Provided information:
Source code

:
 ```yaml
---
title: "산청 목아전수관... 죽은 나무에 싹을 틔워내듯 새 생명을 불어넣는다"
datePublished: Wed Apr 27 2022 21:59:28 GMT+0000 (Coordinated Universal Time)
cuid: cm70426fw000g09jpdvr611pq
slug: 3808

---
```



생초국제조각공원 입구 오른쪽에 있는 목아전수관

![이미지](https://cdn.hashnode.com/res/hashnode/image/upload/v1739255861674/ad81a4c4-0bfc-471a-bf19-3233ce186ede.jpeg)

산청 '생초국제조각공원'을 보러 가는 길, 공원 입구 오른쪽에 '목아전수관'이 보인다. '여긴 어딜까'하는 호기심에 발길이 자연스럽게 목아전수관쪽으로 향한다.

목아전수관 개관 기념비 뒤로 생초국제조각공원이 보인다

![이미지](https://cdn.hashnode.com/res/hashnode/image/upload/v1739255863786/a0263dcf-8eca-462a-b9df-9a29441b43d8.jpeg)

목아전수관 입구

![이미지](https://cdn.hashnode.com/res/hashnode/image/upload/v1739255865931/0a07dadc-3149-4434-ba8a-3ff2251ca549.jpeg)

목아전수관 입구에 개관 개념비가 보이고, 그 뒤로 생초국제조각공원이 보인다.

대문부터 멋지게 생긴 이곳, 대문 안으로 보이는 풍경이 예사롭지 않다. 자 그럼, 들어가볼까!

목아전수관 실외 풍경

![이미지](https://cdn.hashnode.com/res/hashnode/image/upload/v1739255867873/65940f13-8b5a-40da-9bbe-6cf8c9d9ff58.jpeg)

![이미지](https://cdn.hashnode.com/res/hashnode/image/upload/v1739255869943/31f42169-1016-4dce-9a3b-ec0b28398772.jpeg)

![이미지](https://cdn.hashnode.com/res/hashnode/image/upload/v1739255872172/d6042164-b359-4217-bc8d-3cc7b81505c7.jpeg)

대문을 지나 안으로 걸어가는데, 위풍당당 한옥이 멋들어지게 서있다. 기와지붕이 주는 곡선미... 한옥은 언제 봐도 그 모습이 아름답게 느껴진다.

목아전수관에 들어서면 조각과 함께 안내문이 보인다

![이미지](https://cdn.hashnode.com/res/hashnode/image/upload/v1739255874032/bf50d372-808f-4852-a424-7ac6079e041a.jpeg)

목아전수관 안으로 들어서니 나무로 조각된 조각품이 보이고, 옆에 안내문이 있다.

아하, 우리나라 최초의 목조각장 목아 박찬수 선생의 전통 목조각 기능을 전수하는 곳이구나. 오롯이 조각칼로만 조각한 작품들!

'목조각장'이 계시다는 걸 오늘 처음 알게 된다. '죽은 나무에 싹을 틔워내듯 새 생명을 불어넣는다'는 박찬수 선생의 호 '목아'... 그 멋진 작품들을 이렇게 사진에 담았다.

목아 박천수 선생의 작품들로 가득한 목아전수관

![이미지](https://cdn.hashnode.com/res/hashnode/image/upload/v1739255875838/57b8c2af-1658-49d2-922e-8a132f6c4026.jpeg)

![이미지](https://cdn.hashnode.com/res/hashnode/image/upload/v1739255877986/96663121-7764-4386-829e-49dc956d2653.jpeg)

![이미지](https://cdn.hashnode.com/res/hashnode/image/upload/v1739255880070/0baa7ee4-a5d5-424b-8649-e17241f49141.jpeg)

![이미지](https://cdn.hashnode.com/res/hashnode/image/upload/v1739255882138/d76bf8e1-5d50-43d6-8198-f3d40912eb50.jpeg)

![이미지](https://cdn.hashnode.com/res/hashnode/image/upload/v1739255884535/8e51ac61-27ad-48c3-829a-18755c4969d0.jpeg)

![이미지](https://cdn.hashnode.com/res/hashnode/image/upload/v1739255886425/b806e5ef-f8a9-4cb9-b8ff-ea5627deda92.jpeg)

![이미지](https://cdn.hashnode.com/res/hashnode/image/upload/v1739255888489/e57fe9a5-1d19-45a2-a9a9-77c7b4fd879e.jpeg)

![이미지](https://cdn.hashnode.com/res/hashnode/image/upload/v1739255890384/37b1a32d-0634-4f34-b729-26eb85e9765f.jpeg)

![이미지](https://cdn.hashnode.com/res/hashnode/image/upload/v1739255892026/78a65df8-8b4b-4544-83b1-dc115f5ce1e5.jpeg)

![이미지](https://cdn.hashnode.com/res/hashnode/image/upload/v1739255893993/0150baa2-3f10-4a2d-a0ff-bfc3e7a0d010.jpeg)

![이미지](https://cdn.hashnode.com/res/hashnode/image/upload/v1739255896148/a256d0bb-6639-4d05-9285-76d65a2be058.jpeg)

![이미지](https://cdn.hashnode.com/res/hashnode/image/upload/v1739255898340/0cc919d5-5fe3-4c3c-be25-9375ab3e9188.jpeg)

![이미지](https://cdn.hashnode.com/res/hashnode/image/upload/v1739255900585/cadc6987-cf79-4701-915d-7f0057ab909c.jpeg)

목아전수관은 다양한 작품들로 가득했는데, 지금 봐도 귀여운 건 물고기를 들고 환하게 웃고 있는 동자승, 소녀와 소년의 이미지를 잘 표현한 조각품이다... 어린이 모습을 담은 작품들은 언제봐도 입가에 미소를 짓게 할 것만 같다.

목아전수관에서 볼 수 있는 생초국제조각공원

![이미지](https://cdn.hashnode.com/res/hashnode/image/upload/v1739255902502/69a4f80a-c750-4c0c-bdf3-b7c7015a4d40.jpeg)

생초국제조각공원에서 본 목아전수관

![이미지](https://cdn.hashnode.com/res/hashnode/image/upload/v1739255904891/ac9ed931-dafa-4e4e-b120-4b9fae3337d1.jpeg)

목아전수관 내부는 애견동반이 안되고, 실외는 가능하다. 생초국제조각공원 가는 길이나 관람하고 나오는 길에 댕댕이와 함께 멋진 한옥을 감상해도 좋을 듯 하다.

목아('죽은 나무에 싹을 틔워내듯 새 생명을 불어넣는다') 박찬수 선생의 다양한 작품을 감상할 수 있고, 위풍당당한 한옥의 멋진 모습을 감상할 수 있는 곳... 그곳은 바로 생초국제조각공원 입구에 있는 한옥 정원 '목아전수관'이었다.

Brief:
Reproduce every line of the material exactly.

Solution to this exercise:
Source code

:
 ```yaml
---
title: "산청 목아전수관... 죽은 나무에 싹을 틔워내듯 새 생명을 불어넣는다"
datePublished: Wed Apr 27 2022 21:59:28 GMT+0000 (Coordinated Universal Time)
cuid: cm70426fw000g09jpdvr611pq
slug: 3808

---
```



생초국제조각공원 입구 오른쪽에 있는 목아전수관

![이미지](https://cdn.hashnode.com/res/hashnode/image/upload/v1739255861674/ad81a4c4-0bfc-471a-bf19-3233ce186ede.jpeg)

산청 '생초국제조각공원'을 보러 가는 길, 공원 입구 오른쪽에 '목아전수관'이 보인다. '여긴 어딜까'하는 호기심에 발길이 자연스럽게 목아전수관쪽으로 향한다.

목아전수관 개관 기념비 뒤로 생초국제조각공원이 보인다

![이미지](https://cdn.hashnode.com/res/hashnode/image/upload/v1739255863786/a0263dcf-8eca-462a-b9df-9a29441b43d8.jpeg)

목아전수관 입구

![이미지](https://cdn.hashnode.com/res/hashnode/image/upload/v1739255865931/0a07dadc-3149-4434-ba8a-3ff2251ca549.jpeg)

목아전수관 입구에 개관 개념비가 보이고, 그 뒤로 생초국제조각공원이 보인다.

대문부터 멋지게 생긴 이곳, 대문 안으로 보이는 풍경이 예사롭지 않다. 자 그럼, 들어가볼까!

목아전수관 실외 풍경

![이미지](https://cdn.hashnode.com/res/hashnode/image/upload/v1739255867873/65940f13-8b5a-40da-9bbe-6cf8c9d9ff58.jpeg)

![이미지](https://cdn.hashnode.com/res/hashnode/image/upload/v1739255869943/31f42169-1016-4dce-9a3b-ec0b28398772.jpeg)

![이미지](https://cdn.hashnode.com/res/hashnode/image/upload/v1739255872172/d6042164-b359-4217-bc8d-3cc7b81505c7.jpeg)

대문을 지나 안으로 걸어가는데, 위풍당당 한옥이 멋들어지게 서있다. 기와지붕이 주는 곡선미... 한옥은 언제 봐도 그 모습이 아름답게 느껴진다.

목아전수관에 들어서면 조각과 함께 안내문이 보인다

![이미지](https://cdn.hashnode.com/res/hashnode/image/upload/v1739255874032/bf50d372-808f-4852-a424-7ac6079e041a.jpeg)

목아전수관 안으로 들어서니 나무로 조각된 조각품이 보이고, 옆에 안내문이 있다.

아하, 우리나라 최초의 목조각장 목아 박찬수 선생의 전통 목조각 기능을 전수하는 곳이구나. 오롯이 조각칼로만 조각한 작품들!

'목조각장'이 계시다는 걸 오늘 처음 알게 된다. '죽은 나무에 싹을 틔워내듯 새 생명을 불어넣는다'는 박찬수 선생의 호 '목아'... 그 멋진 작품들을 이렇게 사진에 담았다.

목아 박천수 선생의 작품들로 가득한 목아전수관

![이미지](https://cdn.hashnode.com/res/hashnode/image/upload/v1739255875838/57b8c2af-1658-49d2-922e-8a132f6c4026.jpeg)

![이미지](https://cdn.hashnode.com/res/hashnode/image/upload/v1739255877986/96663121-7764-4386-829e-49dc956d2653.jpeg)

![이미지](https://cdn.hashnode.com/res/hashnode/image/upload/v1739255880070/0baa7ee4-a5d5-424b-8649-e17241f49141.jpeg)

![이미지](https://cdn.hashnode.com/res/hashnode/image/upload/v1739255882138/d76bf8e1-5d50-43d6-8198-f3d40912eb50.jpeg)

![이미지](https://cdn.hashnode.com/res/hashnode/image/upload/v1739255884535/8e51ac61-27ad-48c3-829a-18755c4969d0.jpeg)

![이미지](https://cdn.hashnode.com/res/hashnode/image/upload/v1739255886425/b806e5ef-f8a9-4cb9-b8ff-ea5627deda92.jpeg)

![이미지](https://cdn.hashnode.com/res/hashnode/image/upload/v1739255888489/e57fe9a5-1d19-45a2-a9a9-77c7b4fd879e.jpeg)

![이미지](https://cdn.hashnode.com/res/hashnode/image/upload/v1739255890384/37b1a32d-0634-4f34-b729-26eb85e9765f.jpeg)

![이미지](https://cdn.hashnode.com/res/hashnode/image/upload/v1739255892026/78a65df8-8b4b-4544-83b1-dc115f5ce1e5.jpeg)

![이미지](https://cdn.hashnode.com/res/hashnode/image/upload/v1739255893993/0150baa2-3f10-4a2d-a0ff-bfc3e7a0d010.jpeg)

![이미지](https://cdn.hashnode.com/res/hashnode/image/upload/v1739255896148/a256d0bb-6639-4d05-9285-76d65a2be058.jpeg)

![이미지](https://cdn.hashnode.com/res/hashnode/image/upload/v1739255898340/0cc919d5-5fe3-4c3c-be25-9375ab3e9188.jpeg)

![이미지](https://cdn.hashnode.com/res/hashnode/image/upload/v1739255900585/cadc6987-cf79-4701-915d-7f0057ab909c.jpeg)

목아전수관은 다양한 작품들로 가득했는데, 지금 봐도 귀여운 건 물고기를 들고 환하게 웃고 있는 동자승, 소녀와 소년의 이미지를 잘 표현한 조각품이다... 어린이 모습을 담은 작품들은 언제봐도 입가에 미소를 짓게 할 것만 같다.

목아전수관에서 볼 수 있는 생초국제조각공원

![이미지](https://cdn.hashnode.com/res/hashnode/image/upload/v1739255902502/69a4f80a-c750-4c0c-bdf3-b7c7015a4d40.jpeg)

생초국제조각공원에서 본 목아전수관

![이미지](https://cdn.hashnode.com/res/hashnode/image/upload/v1739255904891/ac9ed931-dafa-4e4e-b120-4b9fae3337d1.jpeg)

목아전수관 내부는 애견동반이 안되고, 실외는 가능하다. 생초국제조각공원 가는 길이나 관람하고 나오는 길에 댕댕이와 함께 멋진 한옥을 감상해도 좋을 듯 하다.

목아('죽은 나무에 싹을 틔워내듯 새 생명을 불어넣는다') 박찬수 선생의 다양한 작품을 감상할 수 있고, 위풍당당한 한옥의 멋진 모습을 감상할 수 있는 곳... 그곳은 바로 생초국제조각공원 입구에 있는 한옥 정원 '목아전수관'이었다.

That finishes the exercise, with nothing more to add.